The study confirms the Late Devonian Gogo Formation as one of the richest and best-preserved assemblages of fossil fishes and invertebrates on Earth.
Flinders University Strategic Professor of Palaeontology John Long says the fossil, dating from the Devonian Period (359–419 million years ago), “provides us with some great insight into the early anatomy of this lineage that eventually led to humans.”
“For more than 35 years, we have found several perfectly preserved 3D fish fossils from Gogo sites which have yielded many significant discoveries, including mineralized soft tissues and the origins of complex sexual reproduction in vertebrates,” says Professor Long.
“Our study of this new species led us to analyze the evolutionary history of all known coelacanths.”
Many parts of human anatomy originated in the Early Paleozoic (540–350 million years ago). This was when jaws, teeth, paired appendages, ossified brain-cases, intromittent genital organs, chambered hearts and paired lungs all appeared in early fishes.
“While now covered in dry rocky outcrops, the Gogo Formation on Gooniyandi Country in the Kimberley region of northern Western Australia was part of an ancient tropical reef teeming with more than 50 species of fish about 380 million years ago.
“We calculated the rates of evolution across their 410 million-year history. This revealed that coelacanth evolution has slowed down drastically since the time of the dinosaurs, but with a few intriguing exceptions,” explains Professor Long.
Today, the coelacanth is a fascinating deep-sea fish that lives off the coasts of eastern Africa and Indonesia and can reach up to 2m in length.
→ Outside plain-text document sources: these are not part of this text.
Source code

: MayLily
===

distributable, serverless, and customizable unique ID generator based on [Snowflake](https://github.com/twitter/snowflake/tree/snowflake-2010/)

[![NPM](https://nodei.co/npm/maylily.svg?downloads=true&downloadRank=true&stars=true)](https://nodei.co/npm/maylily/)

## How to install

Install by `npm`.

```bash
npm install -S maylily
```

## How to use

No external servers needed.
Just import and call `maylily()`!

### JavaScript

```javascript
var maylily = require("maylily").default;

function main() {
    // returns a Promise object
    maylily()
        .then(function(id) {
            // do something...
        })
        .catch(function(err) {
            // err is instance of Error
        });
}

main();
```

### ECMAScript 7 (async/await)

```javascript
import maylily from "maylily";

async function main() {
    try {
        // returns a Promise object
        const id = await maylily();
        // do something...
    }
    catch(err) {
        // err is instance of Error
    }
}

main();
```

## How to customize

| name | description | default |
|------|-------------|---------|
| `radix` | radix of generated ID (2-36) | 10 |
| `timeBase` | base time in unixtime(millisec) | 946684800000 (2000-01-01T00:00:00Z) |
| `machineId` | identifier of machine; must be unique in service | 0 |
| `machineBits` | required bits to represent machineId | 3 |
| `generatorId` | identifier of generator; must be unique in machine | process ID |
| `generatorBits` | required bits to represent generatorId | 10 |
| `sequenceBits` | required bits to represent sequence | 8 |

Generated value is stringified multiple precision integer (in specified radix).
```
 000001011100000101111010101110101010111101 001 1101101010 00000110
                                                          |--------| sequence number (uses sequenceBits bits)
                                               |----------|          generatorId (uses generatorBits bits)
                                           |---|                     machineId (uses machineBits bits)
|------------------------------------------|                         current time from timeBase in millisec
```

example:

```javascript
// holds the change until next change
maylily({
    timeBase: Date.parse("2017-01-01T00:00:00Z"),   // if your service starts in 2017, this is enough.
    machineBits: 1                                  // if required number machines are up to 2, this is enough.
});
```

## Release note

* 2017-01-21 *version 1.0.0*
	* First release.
They are “lobe-finned” fish, which means they have robust bones in their fins not too dissimilar to the bones in our own arms, and are thus considered to be more closely related to lungfish and tetrapods (the back-boned animals with arms and legs such as frogs, emus and mice) than most other fishes.
Over the past 410 million years, more than 175 species of coelacanths have been discovered across the globe. During the Mesozoic Era, the age of dinosaurs, coelacanths diversified significantly, with some species developing unusual body shapes. However, at the end of the Cretaceous Period, around 66 million years ago, they mysteriously disappeared from the fossil record.
The end Cretaceous extinction, sparked by the impact from a massive asteroid, wiped out approximately 75% of all life on Earth, including all of the non-avian (bird-like) dinosaurs. Thus, it was presumed that the coelacanth fishes had been swept up as a casualty of the same mass extinction event.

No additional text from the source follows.